START MATERIAL FOR THE TASK

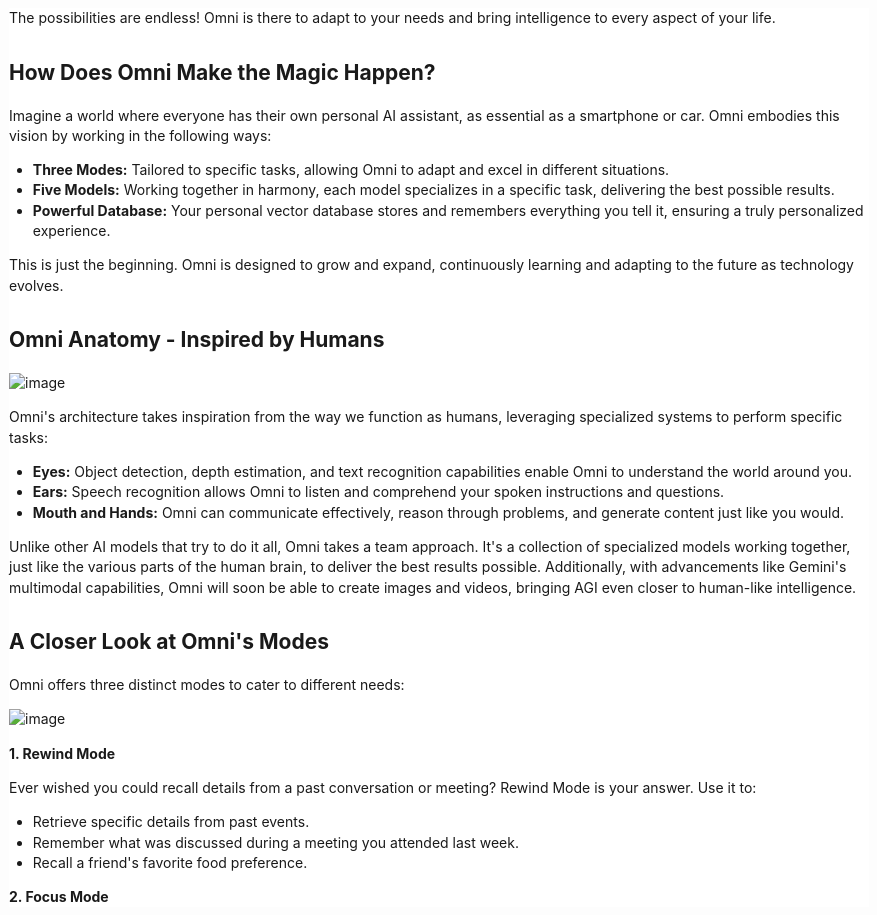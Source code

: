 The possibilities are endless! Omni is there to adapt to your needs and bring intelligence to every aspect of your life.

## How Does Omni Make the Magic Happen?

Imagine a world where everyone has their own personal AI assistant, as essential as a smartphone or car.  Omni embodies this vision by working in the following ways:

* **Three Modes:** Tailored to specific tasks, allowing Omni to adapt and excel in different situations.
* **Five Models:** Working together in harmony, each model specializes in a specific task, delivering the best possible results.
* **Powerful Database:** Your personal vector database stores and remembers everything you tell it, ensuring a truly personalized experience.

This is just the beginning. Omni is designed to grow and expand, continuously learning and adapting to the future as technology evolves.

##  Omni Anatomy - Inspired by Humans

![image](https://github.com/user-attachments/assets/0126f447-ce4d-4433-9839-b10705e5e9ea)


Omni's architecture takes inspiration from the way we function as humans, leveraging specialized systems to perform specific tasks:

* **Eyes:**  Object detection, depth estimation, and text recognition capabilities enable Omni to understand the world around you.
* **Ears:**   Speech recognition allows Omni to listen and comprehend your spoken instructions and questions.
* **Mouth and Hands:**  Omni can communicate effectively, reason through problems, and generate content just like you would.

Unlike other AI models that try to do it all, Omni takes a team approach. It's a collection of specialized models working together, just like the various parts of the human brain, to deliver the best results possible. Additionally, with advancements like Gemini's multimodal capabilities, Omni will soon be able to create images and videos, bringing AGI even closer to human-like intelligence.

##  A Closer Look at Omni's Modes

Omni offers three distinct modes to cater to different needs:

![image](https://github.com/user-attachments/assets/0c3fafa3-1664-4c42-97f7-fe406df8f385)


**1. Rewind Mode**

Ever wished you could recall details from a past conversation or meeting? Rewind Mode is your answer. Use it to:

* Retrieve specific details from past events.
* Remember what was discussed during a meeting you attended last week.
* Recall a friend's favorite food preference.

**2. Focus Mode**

END MATERIAL FOR THE TASK
START MATERIAL FOR THE TASK

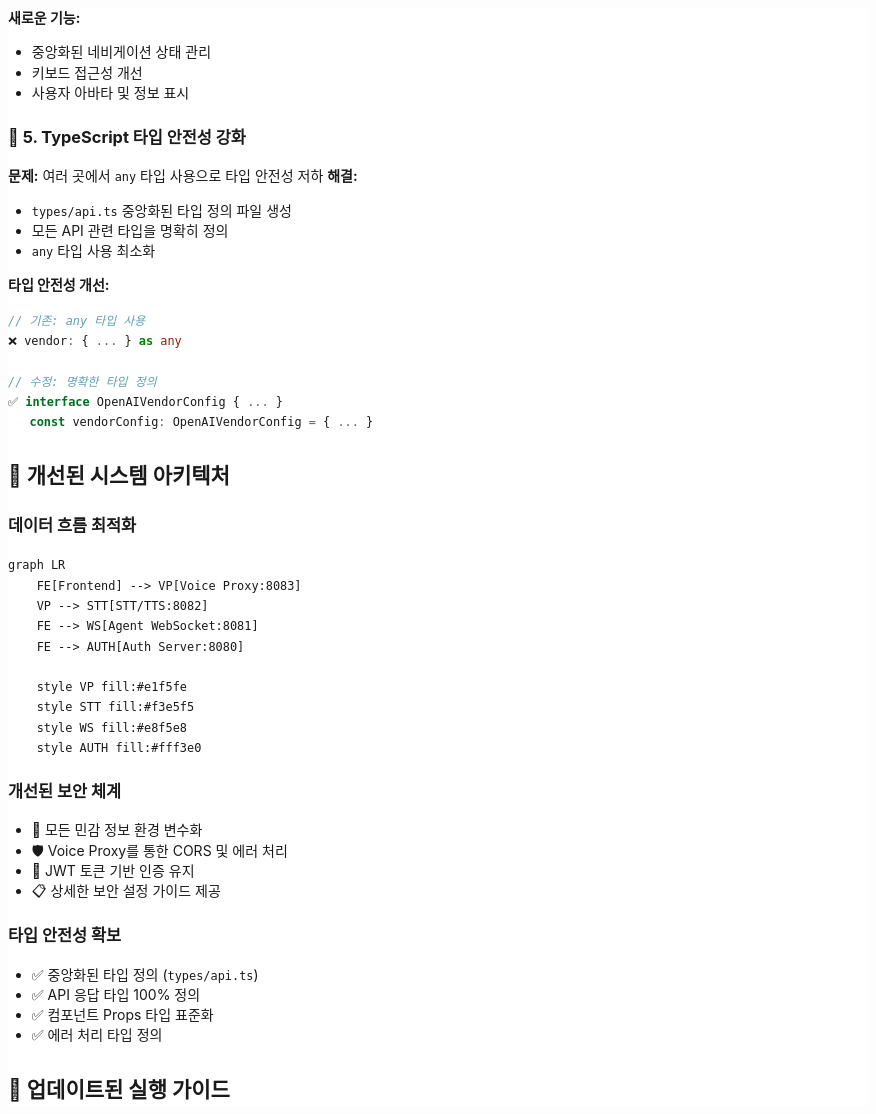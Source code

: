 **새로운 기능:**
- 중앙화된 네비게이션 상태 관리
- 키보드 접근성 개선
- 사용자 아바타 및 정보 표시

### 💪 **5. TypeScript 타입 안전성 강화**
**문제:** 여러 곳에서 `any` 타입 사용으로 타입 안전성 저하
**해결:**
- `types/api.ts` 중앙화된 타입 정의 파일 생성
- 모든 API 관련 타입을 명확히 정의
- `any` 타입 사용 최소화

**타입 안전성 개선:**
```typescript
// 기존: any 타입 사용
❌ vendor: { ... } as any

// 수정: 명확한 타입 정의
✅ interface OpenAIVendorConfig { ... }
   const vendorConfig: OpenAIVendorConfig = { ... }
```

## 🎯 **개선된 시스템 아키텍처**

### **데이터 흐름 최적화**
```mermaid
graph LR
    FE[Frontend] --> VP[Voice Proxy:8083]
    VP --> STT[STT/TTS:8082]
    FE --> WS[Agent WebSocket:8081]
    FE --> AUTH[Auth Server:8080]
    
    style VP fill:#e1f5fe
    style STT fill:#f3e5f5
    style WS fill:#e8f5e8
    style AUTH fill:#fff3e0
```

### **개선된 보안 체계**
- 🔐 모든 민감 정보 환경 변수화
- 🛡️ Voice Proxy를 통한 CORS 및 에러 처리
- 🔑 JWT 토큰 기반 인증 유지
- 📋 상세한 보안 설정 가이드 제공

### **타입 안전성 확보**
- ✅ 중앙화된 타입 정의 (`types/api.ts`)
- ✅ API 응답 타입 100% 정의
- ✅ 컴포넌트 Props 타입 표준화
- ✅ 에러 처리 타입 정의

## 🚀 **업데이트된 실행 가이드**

END MATERIAL FOR THE TASK

EXERCISE GOAL
Reproduce the entries above exactly, but only the lines between the line holding "사용으로 타입 안전성 저하" and the line holding "- 🔑 JWT 토큰 기반 인증 유지", inclusive.

WRITTEN ANSWER
**문제:** 여러 곳에서 `any` 타입 사용으로 타입 안전성 저하
**해결:**
- `types/api.ts` 중앙화된 타입 정의 파일 생성
- 모든 API 관련 타입을 명확히 정의
- `any` 타입 사용 최소화

**타입 안전성 개선:**
```typescript
// 기존: any 타입 사용
❌ vendor: { ... } as any

// 수정: 명확한 타입 정의
✅ interface OpenAIVendorConfig { ... }
   const vendorConfig: OpenAIVendorConfig = { ... }
```

## 🎯 **개선된 시스템 아키텍처**

### **데이터 흐름 최적화**
```mermaid
graph LR
    FE[Frontend] --> VP[Voice Proxy:8083]
    VP --> STT[STT/TTS:8082]
    FE --> WS[Agent WebSocket:8081]
    FE --> AUTH[Auth Server:8080]
    
    style VP fill:#e1f5fe
    style STT fill:#f3e5f5
    style WS fill:#e8f5e8
    style AUTH fill:#fff3e0
```

### **개선된 보안 체계**
- 🔐 모든 민감 정보 환경 변수화
- 🛡️ Voice Proxy를 통한 CORS 및 에러 처리
- 🔑 JWT 토큰 기반 인증 유지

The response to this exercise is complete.